Ben Du Toit, un nom aussi banal que l’homme qui le porte. Un homme sans
qualités exceptionnelles, se suffisant à lui-même et se délectant même de sa
propre solitude. En somme, un bon père de famille, s’adonnant au bricolage, tenant à jour ses journaux
intimes avec l’efficacité d’un comptable. Un homme barricadé derrière la
surface d’une image. Mais la cinquantaine venue, tout bascule. Si Ben Du Toit
n’est pas un homme singulier, le pays qu’il habité n’est pas ordinaire.

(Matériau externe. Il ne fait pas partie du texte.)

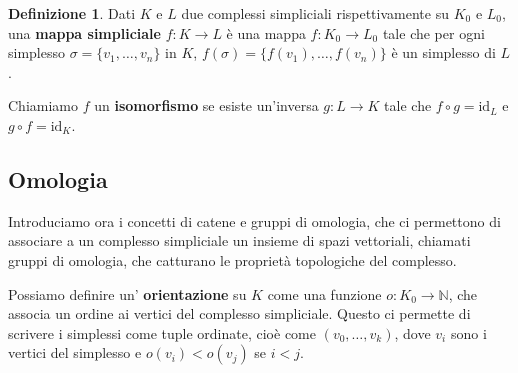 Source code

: \documentclass[a4paper, 12pt]{article}
\theoremstyle{definition}
\newtheorem{definition}{Definizione}[section]
\newtheorem{examplebox}{Esempio}[section]
\theoremstyle{remark}
\begin{document}
\begin{definition}
    Dati $K$ e $L$ due complessi simpliciali rispettivamente su $K_0$ e $L_0$, una \textbf{mappa simpliciale} $f : K \rightarrow L$ è una mappa $f : K_0 \to L_0$ tale che per ogni simplesso $\sigma = \{v_1, \dots, v_n\}$ in $K$, $f(\sigma) = \{f(v_1), \dots, f(v_n)\}$ è un simplesso di $L$.

    Chiamiamo $f$ un \textbf{isomorfismo} se esiste un'inversa $g: L \rightarrow K$ tale che $f \circ g = \text{id}_L$ e $g \circ f = \text{id}_K$.
\end{definition}
    
%         
    

\subsection{Omologia}
Introduciamo ora i concetti di catene e gruppi di omologia, che ci permettono di associare a un complesso simpliciale un insieme di spazi vettoriali, chiamati gruppi di omologia, che catturano le proprietà topologiche del complesso.

Possiamo definire un' \textbf{orientazione} su $K$ come una funzione $o : K_0 \to \mathbb{N}$, che associa un ordine ai vertici del complesso simpliciale. Questo ci permette di scrivere i simplessi come tuple ordinate, cioè come $(v_0, \ldots, v_k)$, dove $v_i$ sono i vertici del simplesso e $o(v_i) < o(v_j)$ se $i < j$. %
\end{document}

C’est
un communiqué laconique qui l’arrachera à sa léthargie : un certain Gordon
détenu selon les termes de l’Acte sur le terrorisme a été retrouvé mort dans sa
cellule….. C’est la goutte qui va entraîner l’Afrikaner discipliné dans un
courant irrépressible et balayer au passage sa vie ordinaire..Jusqu’ici, il
avait accepté « tout ce qu’on a l’habitude de prendre pour argent comptant,
avec tant d’assurance qu’on ne cherchait même pas à vérifier ». Mais la
mort de cet autre homme tranquille,
Gordon, « honnête, décent, qui se rend régulièrement à l’église »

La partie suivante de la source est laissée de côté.